AIM OF THE TASK | When the line containing "- [ ] Newly created Things must have a Position" appears in the data below, begin copying there and stop only after the line containing "- [ ] These Magical".

(Data entries)
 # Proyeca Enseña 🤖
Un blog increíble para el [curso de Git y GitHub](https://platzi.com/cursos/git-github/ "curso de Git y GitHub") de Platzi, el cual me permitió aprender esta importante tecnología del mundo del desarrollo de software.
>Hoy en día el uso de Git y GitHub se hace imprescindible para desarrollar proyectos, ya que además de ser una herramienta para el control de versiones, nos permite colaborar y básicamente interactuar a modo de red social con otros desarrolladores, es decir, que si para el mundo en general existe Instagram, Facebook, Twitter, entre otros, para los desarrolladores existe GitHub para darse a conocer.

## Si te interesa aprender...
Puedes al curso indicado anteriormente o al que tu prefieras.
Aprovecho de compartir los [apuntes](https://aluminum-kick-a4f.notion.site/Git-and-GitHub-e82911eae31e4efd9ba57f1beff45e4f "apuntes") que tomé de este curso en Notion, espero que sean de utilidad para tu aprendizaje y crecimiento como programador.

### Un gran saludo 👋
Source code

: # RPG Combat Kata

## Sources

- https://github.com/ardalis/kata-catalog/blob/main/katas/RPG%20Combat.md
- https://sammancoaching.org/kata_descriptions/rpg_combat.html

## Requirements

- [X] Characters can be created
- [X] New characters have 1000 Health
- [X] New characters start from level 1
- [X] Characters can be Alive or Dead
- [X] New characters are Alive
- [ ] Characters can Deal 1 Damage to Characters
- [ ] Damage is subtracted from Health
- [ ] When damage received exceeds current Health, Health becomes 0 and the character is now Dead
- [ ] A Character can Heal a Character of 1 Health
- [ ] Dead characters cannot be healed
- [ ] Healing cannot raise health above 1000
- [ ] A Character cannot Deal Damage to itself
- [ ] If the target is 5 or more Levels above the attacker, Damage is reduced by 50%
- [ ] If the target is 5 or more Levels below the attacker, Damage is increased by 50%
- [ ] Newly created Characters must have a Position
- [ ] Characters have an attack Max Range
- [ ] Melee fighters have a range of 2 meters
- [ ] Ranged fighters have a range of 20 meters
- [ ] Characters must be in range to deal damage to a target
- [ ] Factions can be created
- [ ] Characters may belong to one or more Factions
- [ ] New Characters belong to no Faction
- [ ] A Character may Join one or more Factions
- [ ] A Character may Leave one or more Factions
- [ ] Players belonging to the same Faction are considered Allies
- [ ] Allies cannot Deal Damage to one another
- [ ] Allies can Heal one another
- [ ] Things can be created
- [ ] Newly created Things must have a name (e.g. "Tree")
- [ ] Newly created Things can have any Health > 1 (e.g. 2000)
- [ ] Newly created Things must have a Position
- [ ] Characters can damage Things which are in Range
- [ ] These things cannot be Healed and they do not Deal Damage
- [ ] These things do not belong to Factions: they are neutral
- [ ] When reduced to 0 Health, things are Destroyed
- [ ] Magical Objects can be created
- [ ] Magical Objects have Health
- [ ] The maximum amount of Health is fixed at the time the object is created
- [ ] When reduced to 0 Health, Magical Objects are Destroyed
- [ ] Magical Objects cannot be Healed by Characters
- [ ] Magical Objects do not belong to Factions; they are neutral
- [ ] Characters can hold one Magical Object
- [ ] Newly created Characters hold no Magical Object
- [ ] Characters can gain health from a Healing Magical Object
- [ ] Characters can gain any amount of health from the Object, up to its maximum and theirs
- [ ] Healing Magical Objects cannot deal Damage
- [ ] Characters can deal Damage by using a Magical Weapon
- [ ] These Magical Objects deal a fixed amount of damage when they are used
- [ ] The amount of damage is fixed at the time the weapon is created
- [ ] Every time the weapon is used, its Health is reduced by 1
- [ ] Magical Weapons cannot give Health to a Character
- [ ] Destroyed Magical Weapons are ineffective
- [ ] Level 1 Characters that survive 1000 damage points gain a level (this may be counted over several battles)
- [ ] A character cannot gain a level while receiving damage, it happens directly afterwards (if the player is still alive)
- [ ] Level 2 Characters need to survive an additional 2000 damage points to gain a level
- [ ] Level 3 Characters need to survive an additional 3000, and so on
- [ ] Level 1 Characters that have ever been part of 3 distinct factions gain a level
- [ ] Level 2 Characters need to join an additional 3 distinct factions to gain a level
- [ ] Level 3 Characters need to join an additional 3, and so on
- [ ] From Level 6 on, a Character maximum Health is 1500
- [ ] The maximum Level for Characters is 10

SOLUTION TO THIS TASK |
- [ ] Newly created Things must have a Position
- [ ] Characters can damage Things which are in Range
- [ ] These things cannot be Healed and they do not Deal Damage
- [ ] These things do not belong to Factions: they are neutral
- [ ] When reduced to 0 Health, things are Destroyed
- [ ] Magical Objects can be created
- [ ] Magical Objects have Health
- [ ] The maximum amount of Health is fixed at the time the object is created
- [ ] When reduced to 0 Health, Magical Objects are Destroyed
- [ ] Magical Objects cannot be Healed by Characters
- [ ] Magical Objects do not belong to Factions; they are neutral
- [ ] Characters can hold one Magical Object
- [ ] Newly created Characters hold no Magical Object
- [ ] Characters can gain health from a Healing Magical Object
- [ ] Characters can gain any amount of health from the Object, up to its maximum and theirs
- [ ] Healing Magical Objects cannot deal Damage
- [ ] Characters can deal Damage by using a Magical Weapon
- [ ] These Magical Objects deal a fixed amount of damage when they are used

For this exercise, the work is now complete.